Saved entries:
┌────────

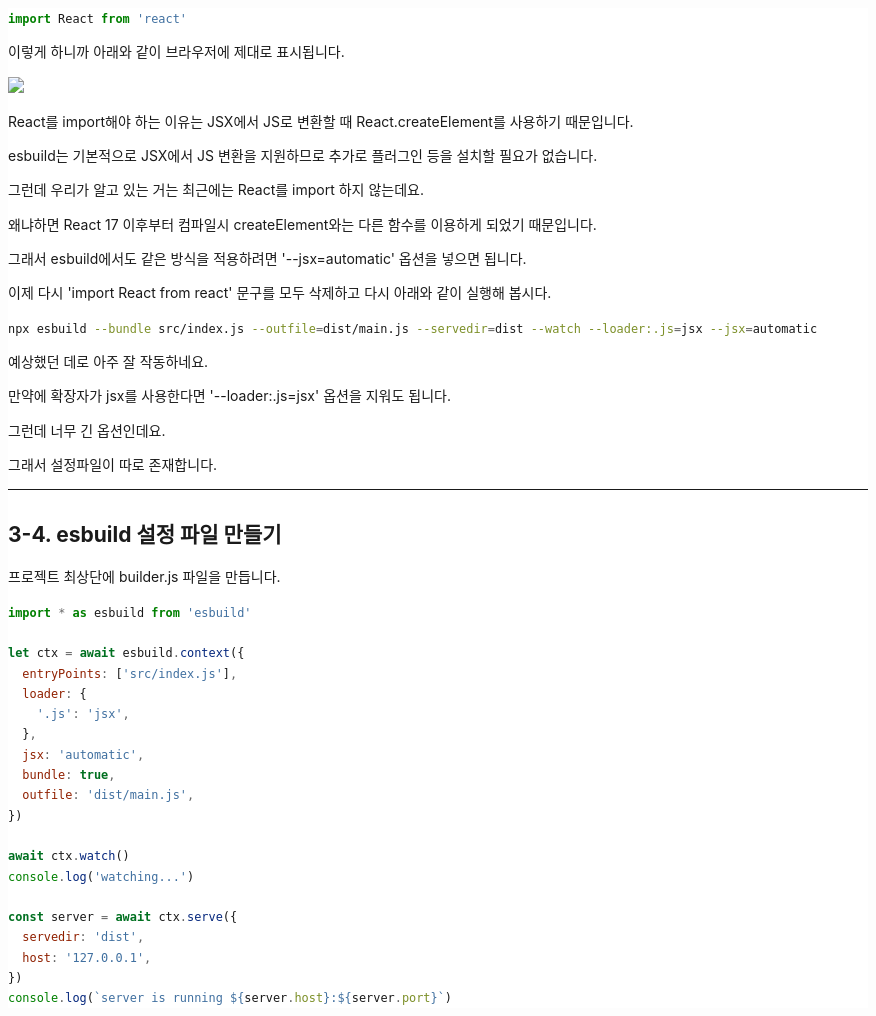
 ```js
import React from 'react'
```

이렇게 하니까 아래와 같이 브라우저에 제대로 표시됩니다.

![](https://blogger.googleusercontent.com/img/a/AVvXsEiyEWidxJYOBXD6j-AynTjkRuxJzMKTZ7wWPrGuhNOQDddBhc-SD747_HH5YDxAaDYQj4S6nIjqS53k1z-vr-9je5oELEkFY59dy_kMjcHr_J_hWHiN17e_vtUgUrhrwmcB0FaaAOAzAluql73v0QSI3vE9OxuO0_uaFI2xPiz5mnqQ_daI5uWt8zs4gPU)

React를 import해야 하는 이유는 JSX에서 JS로 변환할 때 React.createElement를 사용하기 때문입니다.

esbuild는 기본적으로 JSX에서 JS 변환을 지원하므로 추가로 플러그인 등을 설치할 필요가 없습니다.

그런데 우리가 알고 있는 거는 최근에는 React를 import 하지 않는데요.

왜냐하면 React 17 이후부터 컴파일시 createElement와는 다른 함수를 이용하게 되었기 때문입니다.

그래서 esbuild에서도 같은 방식을 적용하려면 '--jsx=automatic' 옵션을 넣으면 됩니다.

이제 다시 'import React from react' 문구를 모두 삭제하고 다시 아래와 같이 실행해 봅시다.

```bash
npx esbuild --bundle src/index.js --outfile=dist/main.js --servedir=dist --watch --loader:.js=jsx --jsx=automatic
```

예상했던 데로 아주 잘 작동하네요.

만약에 확장자가 jsx를 사용한다면 '--loader:.js=jsx' 옵션을 지워도 됩니다.

그런데 너무 긴 옵션인데요.

그래서 설정파일이 따로 존재합니다.

---

## 3-4. esbuild 설정 파일 만들기

프로젝트 최상단에 builder.js 파일을 만듭니다.

```js
import * as esbuild from 'esbuild'

let ctx = await esbuild.context({
  entryPoints: ['src/index.js'],
  loader: {
    '.js': 'jsx',
  },
  jsx: 'automatic',
  bundle: true,
  outfile: 'dist/main.js',
})

await ctx.watch()
console.log('watching...')

const server = await ctx.serve({
  servedir: 'dist',
  host: '127.0.0.1',
})
console.log(`server is running ${server.host}:${server.port}`)
```
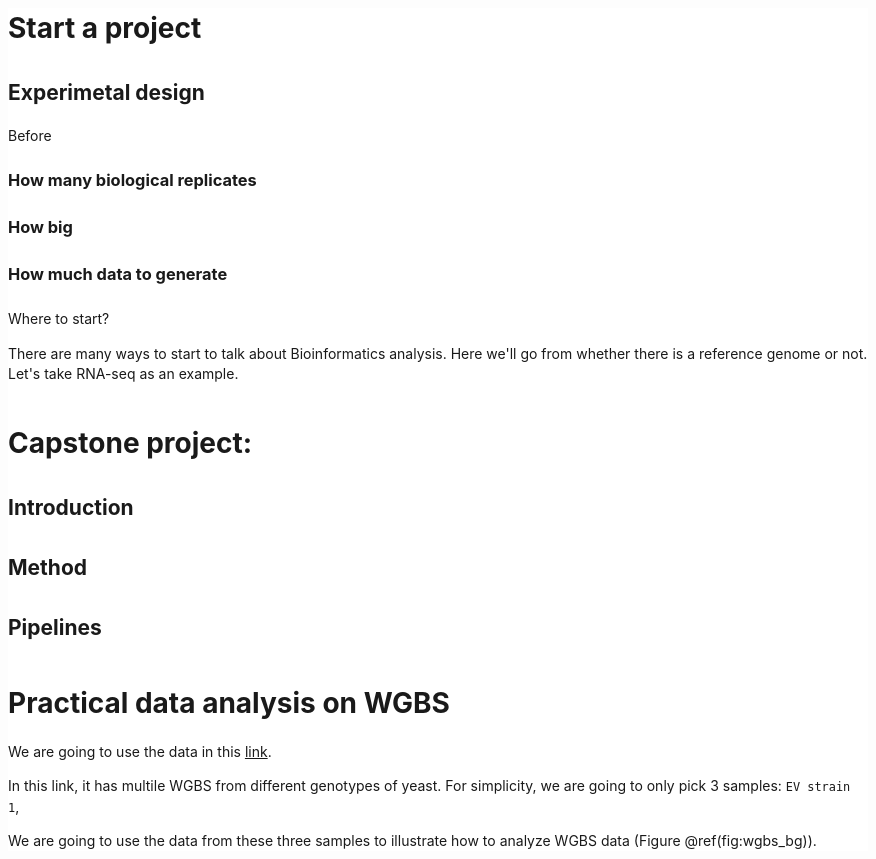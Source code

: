 # Start a project

## Experimetal design

Before 

### How many biological replicates

### How big 

### How much data to generate 

### 




Where to start?

There are many ways to start to talk about Bioinformatics analysis. Here we'll go from whether there is a reference genome or not. Let's take RNA-seq as an example. 





# Capstone project: 

## Introduction

## Method

## Pipelines

## 



# Practical data analysis on WGBS

We are going to use the data in this [link](https://www.ncbi.nlm.nih.gov//geo/query/acc.cgi?acc=GSE66905). 

In this link, it has multile WGBS from different genotypes of yeast. For simplicity, we are going to only pick 3 samples: `EV strain 1`, 

We are going to use the data from these three samples to illustrate how to analyze WGBS data (Figure \@ref(fig:wgbs_bg)). 


<div class="figure">
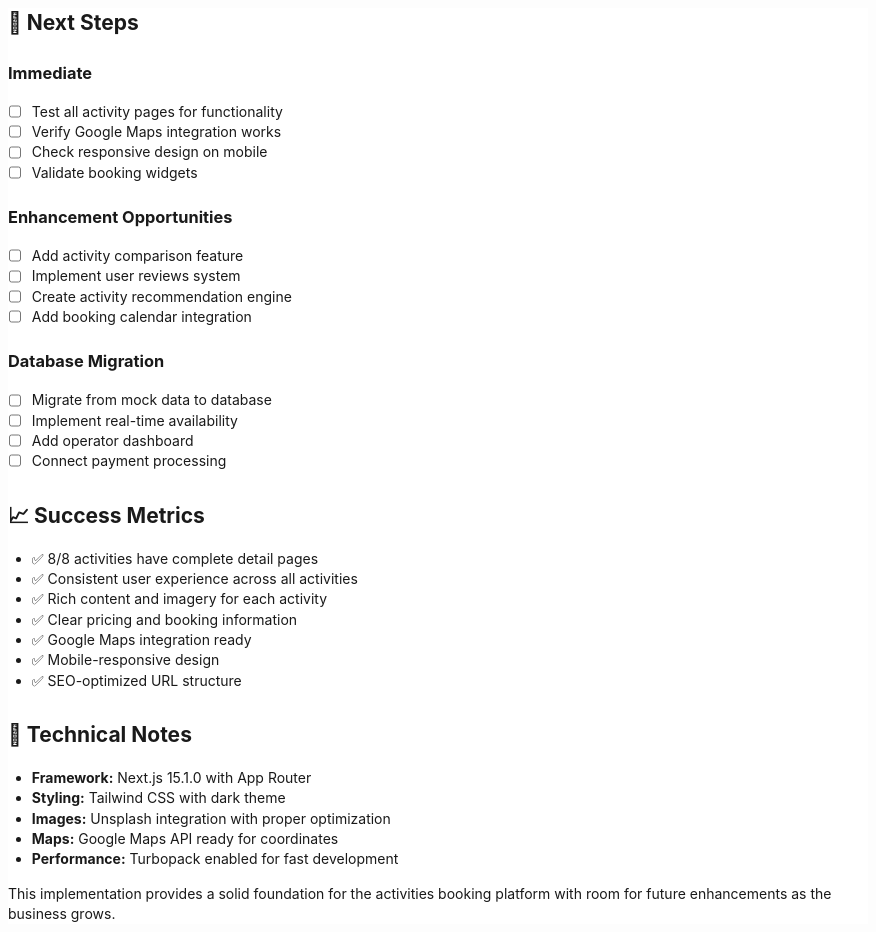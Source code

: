 ## 🎯 Next Steps

### Immediate
- [ ] Test all activity pages for functionality
- [ ] Verify Google Maps integration works
- [ ] Check responsive design on mobile
- [ ] Validate booking widgets

### Enhancement Opportunities
- [ ] Add activity comparison feature
- [ ] Implement user reviews system
- [ ] Create activity recommendation engine
- [ ] Add booking calendar integration

### Database Migration
- [ ] Migrate from mock data to database
- [ ] Implement real-time availability
- [ ] Add operator dashboard
- [ ] Connect payment processing

## 📈 Success Metrics
- ✅ 8/8 activities have complete detail pages
- ✅ Consistent user experience across all activities
- ✅ Rich content and imagery for each activity
- ✅ Clear pricing and booking information
- ✅ Google Maps integration ready
- ✅ Mobile-responsive design
- ✅ SEO-optimized URL structure

## 🔧 Technical Notes
- **Framework:** Next.js 15.1.0 with App Router
- **Styling:** Tailwind CSS with dark theme
- **Images:** Unsplash integration with proper optimization
- **Maps:** Google Maps API ready for coordinates
- **Performance:** Turbopack enabled for fast development

This implementation provides a solid foundation for the activities booking platform with room for future enhancements as the business grows. 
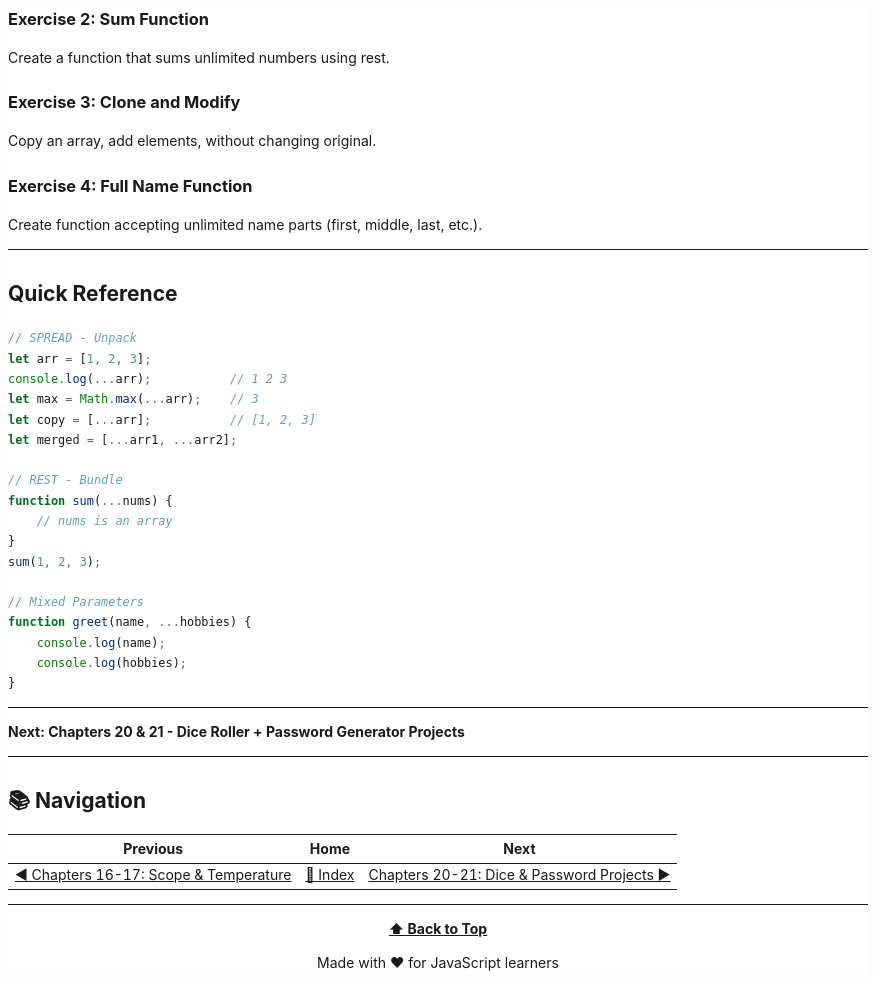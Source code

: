 ### Exercise 2: Sum Function
Create a function that sums unlimited numbers using rest.

### Exercise 3: Clone and Modify
Copy an array, add elements, without changing original.

### Exercise 4: Full Name Function
Create function accepting unlimited name parts (first, middle, last, etc.).

---

## Quick Reference

```javascript
// SPREAD - Unpack
let arr = [1, 2, 3];
console.log(...arr);           // 1 2 3
let max = Math.max(...arr);    // 3
let copy = [...arr];           // [1, 2, 3]
let merged = [...arr1, ...arr2];

// REST - Bundle
function sum(...nums) {
    // nums is an array
}
sum(1, 2, 3);

// Mixed Parameters
function greet(name, ...hobbies) {
    console.log(name);
    console.log(hobbies);
}
```

---

**Next: Chapters 20 & 21 - Dice Roller + Password Generator Projects**

---

## 📚 Navigation

<div align="center">

| **Previous** | **Home** | **Next** |
|:------------:|:--------:|:--------:|
| [◀️ Chapters 16-17: Scope & Temperature](Chapters-16-17-Variable-Scope-and-Temperature-Conversion.md) | [📑 Index](../README.md) | [Chapters 20-21: Dice & Password Projects ▶️](Chapters-20-21-Dice-Roller-and-Password-Generator.md) |

</div>

---

<div align="center">

**[⬆ Back to Top](#chapters-18--19-arrays--spread--rest-operators)**

Made with ❤️ for JavaScript learners

</div>
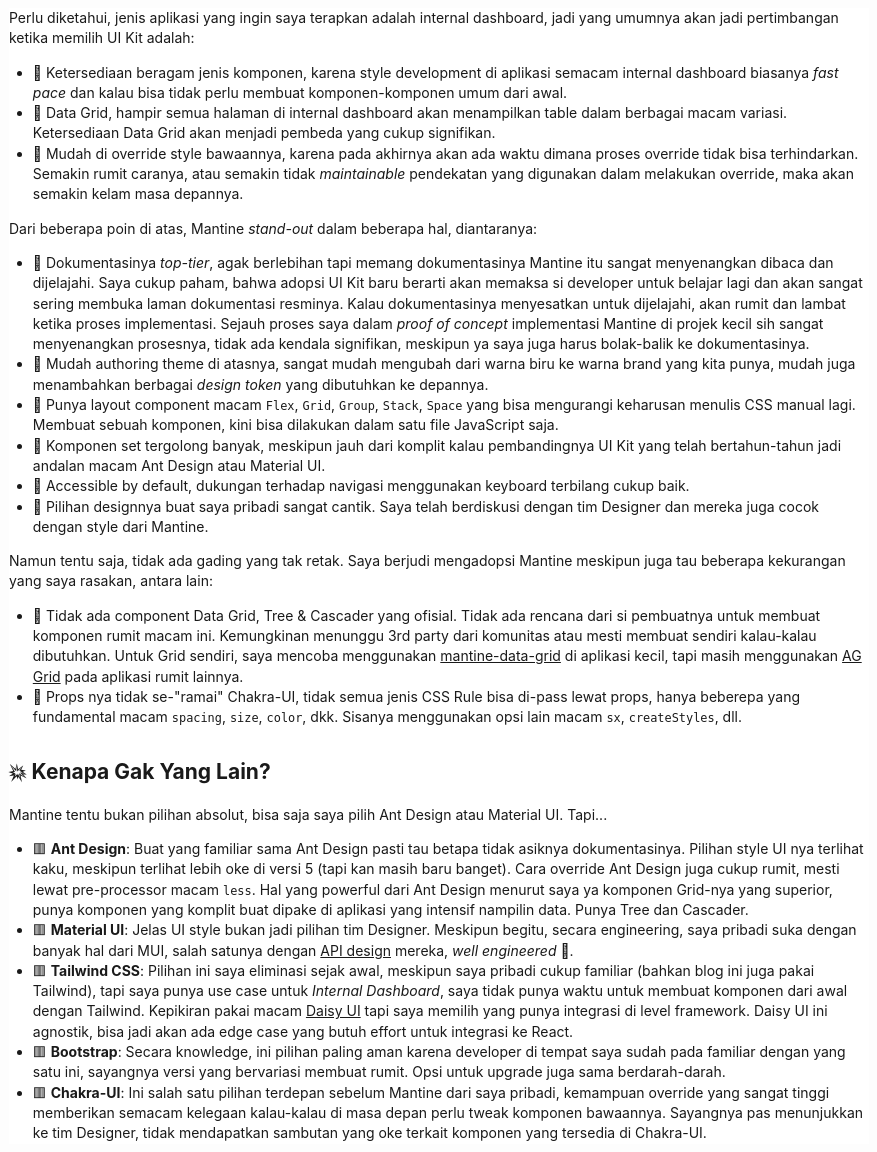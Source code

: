 Perlu diketahui, jenis aplikasi yang ingin saya terapkan adalah internal dashboard, jadi yang umumnya akan jadi pertimbangan ketika memilih UI Kit adalah:

- 🔅 Ketersediaan beragam jenis komponen, karena style development di aplikasi semacam internal dashboard biasanya _fast pace_ dan kalau bisa tidak perlu membuat komponen-komponen umum dari awal.
- 🔅 Data Grid, hampir semua halaman di internal dashboard akan menampilkan table dalam berbagai macam variasi. Ketersediaan Data Grid akan menjadi pembeda yang cukup signifikan.
- 🔅 Mudah di override style bawaannya, karena pada akhirnya akan ada waktu dimana proses override tidak bisa terhindarkan. Semakin rumit caranya, atau semakin tidak _maintainable_ pendekatan yang digunakan dalam melakukan override, maka akan semakin kelam masa depannya.

Dari beberapa poin di atas, Mantine _stand-out_ dalam beberapa hal, diantaranya:

- 🔹 Dokumentasinya _top-tier_, agak berlebihan tapi memang dokumentasinya Mantine itu sangat menyenangkan dibaca dan dijelajahi. Saya cukup paham, bahwa adopsi UI Kit baru berarti akan memaksa si developer untuk belajar lagi dan akan sangat sering membuka laman dokumentasi resminya. Kalau dokumentasinya menyesatkan untuk dijelajahi, akan rumit dan lambat ketika proses implementasi. Sejauh proses saya dalam _proof of concept_ implementasi Mantine di projek kecil sih sangat menyenangkan prosesnya, tidak ada kendala signifikan, meskipun ya saya juga harus bolak-balik ke dokumentasinya.
- 🔹 Mudah authoring theme di atasnya, sangat mudah mengubah dari warna biru ke warna brand yang kita punya, mudah juga menambahkan berbagai _design token_ yang dibutuhkan ke depannya.
- 🔹 Punya layout component macam `Flex`, `Grid`, `Group`, `Stack`, `Space` yang bisa mengurangi keharusan menulis CSS manual lagi. Membuat sebuah komponen, kini bisa dilakukan dalam satu file JavaScript saja.
- 🔹 Komponen set tergolong banyak, meskipun jauh dari komplit kalau pembandingnya UI Kit yang telah bertahun-tahun jadi andalan macam Ant Design atau Material UI.
- 🔹 Accessible by default, dukungan terhadap navigasi menggunakan keyboard terbilang cukup baik.
- 🔹 Pilihan designnya buat saya pribadi sangat cantik. Saya telah berdiskusi dengan tim Designer dan mereka juga cocok dengan style dari Mantine.

Namun tentu saja, tidak ada gading yang tak retak. Saya berjudi mengadopsi Mantine meskipun juga tau beberapa kekurangan yang saya rasakan, antara lain:

- 🔻 Tidak ada component Data Grid, Tree & Cascader yang ofisial. Tidak ada rencana dari si pembuatnya untuk membuat komponen rumit macam ini. Kemungkinan menunggu 3rd party dari komunitas atau mesti membuat sendiri kalau-kalau dibutuhkan. Untuk Grid sendiri, saya mencoba menggunakan [mantine-data-grid](https://kuechlin.github.io/mantine-data-grid/) di aplikasi kecil, tapi masih menggunakan [AG Grid](https://www.ag-grid.com/react-data-grid/) pada aplikasi rumit lainnya.
- 🔻 Props nya tidak se-"ramai" Chakra-UI, tidak semua jenis CSS Rule bisa di-pass lewat props, hanya beberepa yang fundamental macam `spacing`, `size`, `color`, dkk. Sisanya menggunakan opsi lain macam `sx`, `createStyles`, dll.

## 💥 Kenapa Gak Yang Lain?

Mantine tentu bukan pilihan absolut, bisa saja saya pilih Ant Design atau Material UI. Tapi...

- 🟥 **Ant Design**: Buat yang familiar sama Ant Design pasti tau betapa tidak asiknya dokumentasinya. Pilihan style UI nya terlihat kaku, meskipun terlihat lebih oke di versi 5 (tapi kan masih baru banget). Cara override Ant Design juga cukup rumit, mesti lewat pre-processor macam `less`. Hal yang powerful dari Ant Design menurut saya ya komponen Grid-nya yang superior, punya komponen yang komplit buat dipake di aplikasi yang intensif nampilin data. Punya Tree dan Cascader.
- 🟥 **Material UI**: Jelas UI style bukan jadi pilihan tim Designer. Meskipun begitu, secara engineering, saya pribadi suka dengan banyak hal dari MUI, salah satunya dengan [API design](https://mui.com/material-ui/guides/api/) mereka, _well engineered_ 🙌.
- 🟥 **Tailwind CSS**: Pilihan ini saya eliminasi sejak awal, meskipun saya pribadi cukup familiar (bahkan blog ini juga pakai Tailwind), tapi saya punya use case untuk _Internal Dashboard_, saya tidak punya waktu untuk membuat komponen dari awal dengan Tailwind. Kepikiran pakai macam [Daisy UI](https://daisyui.com/) tapi saya memilih yang punya integrasi di level framework. Daisy UI ini agnostik, bisa jadi akan ada edge case yang butuh effort untuk integrasi ke React.
- 🟥 **Bootstrap**: Secara knowledge, ini pilihan paling aman karena developer di tempat saya sudah pada familiar dengan yang satu ini, sayangnya versi yang bervariasi membuat rumit. Opsi untuk upgrade juga sama berdarah-darah.
- 🟥 **Chakra-UI**: Ini salah satu pilihan terdepan sebelum Mantine dari saya pribadi, kemampuan override yang sangat tinggi memberikan semacam kelegaan kalau-kalau di masa depan perlu tweak komponen bawaannya. Sayangnya pas menunjukkan ke tim Designer, tidak mendapatkan sambutan yang oke terkait komponen yang tersedia di Chakra-UI.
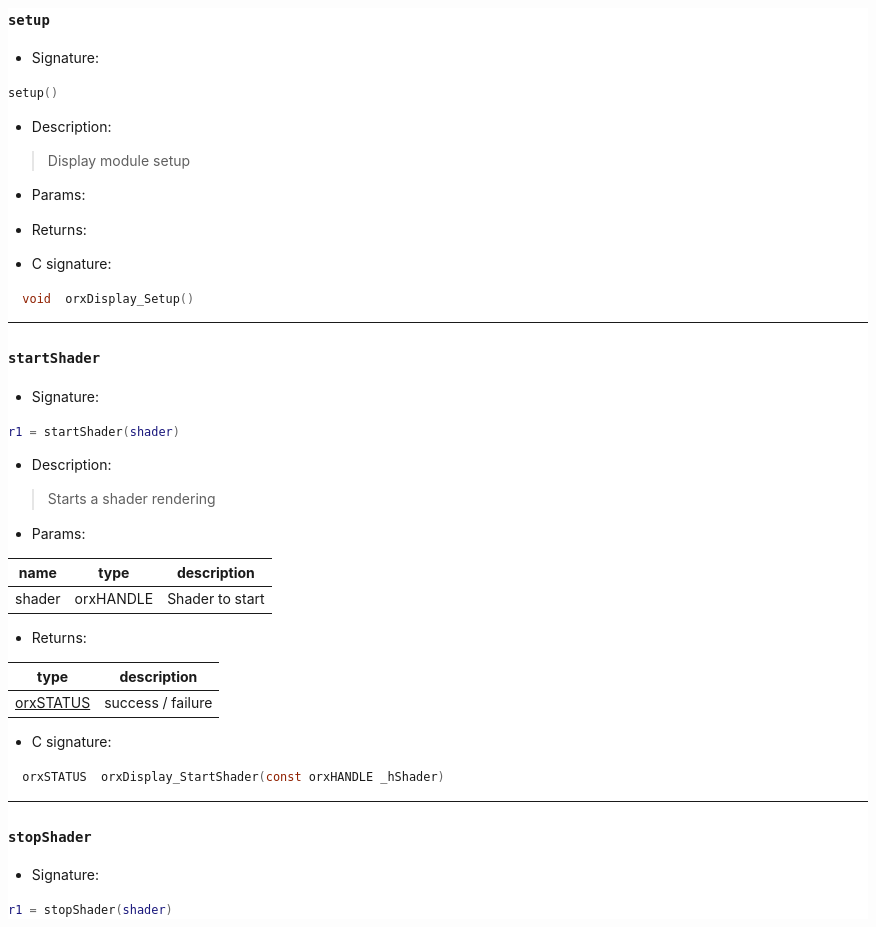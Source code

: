 ### **`setup`**

* Signature:

```lua
setup()
```

* Description:

> Display module setup

* Params:

* Returns:

* C signature:

```c
  void  orxDisplay_Setup()
```

---

### **`startShader`**

* Signature:

```lua
r1 = startShader(shader)
```

* Description:

> Starts a shader rendering

* Params:

name | type | description 
--- | --- | ---
shader | orxHANDLE | Shader to start

* Returns:

type | description 
--- | ---
[orxSTATUS](../enums.md#orxstatus)  | success / failure

* C signature:

```c
  orxSTATUS  orxDisplay_StartShader(const orxHANDLE _hShader)
```

---

### **`stopShader`**

* Signature:

```lua
r1 = stopShader(shader)
```
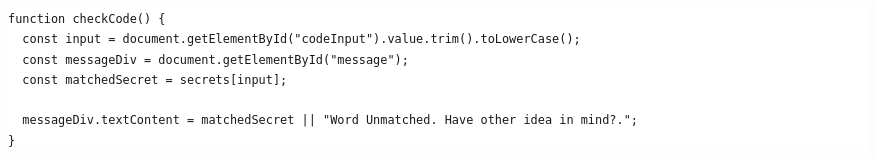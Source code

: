     function checkCode() {
      const input = document.getElementById("codeInput").value.trim().toLowerCase();
      const messageDiv = document.getElementById("message");
      const matchedSecret = secrets[input];

      messageDiv.textContent = matchedSecret || "Word Unmatched. Have other idea in mind?.";
    }
  </script>

</body>
</html>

└────────

### Requirement
Please go over the data above and copy each line with "override" in it.

### Exercise result
- 🔅 Mudah di override style bawaannya, karena pada akhirnya akan ada waktu dimana proses override tidak bisa terhindarkan. Semakin rumit caranya, atau semakin tidak _maintainable_ pendekatan yang digunakan dalam melakukan override, maka akan semakin kelam masa depannya.
- 🟥 **Ant Design**: Buat yang familiar sama Ant Design pasti tau betapa tidak asiknya dokumentasinya. Pilihan style UI nya terlihat kaku, meskipun terlihat lebih oke di versi 5 (tapi kan masih baru banget). Cara override Ant Design juga cukup rumit, mesti lewat pre-processor macam `less`. Hal yang powerful dari Ant Design menurut saya ya komponen Grid-nya yang superior, punya komponen yang komplit buat dipake di aplikasi yang intensif nampilin data. Punya Tree dan Cascader.
- 🟥 **Chakra-UI**: Ini salah satu pilihan terdepan sebelum Mantine dari saya pribadi, kemampuan override yang sangat tinggi memberikan semacam kelegaan kalau-kalau di masa depan perlu tweak komponen bawaannya. Sayangnya pas menunjukkan ke tim Designer, tidak mendapatkan sambutan yang oke terkait komponen yang tersedia di Chakra-UI.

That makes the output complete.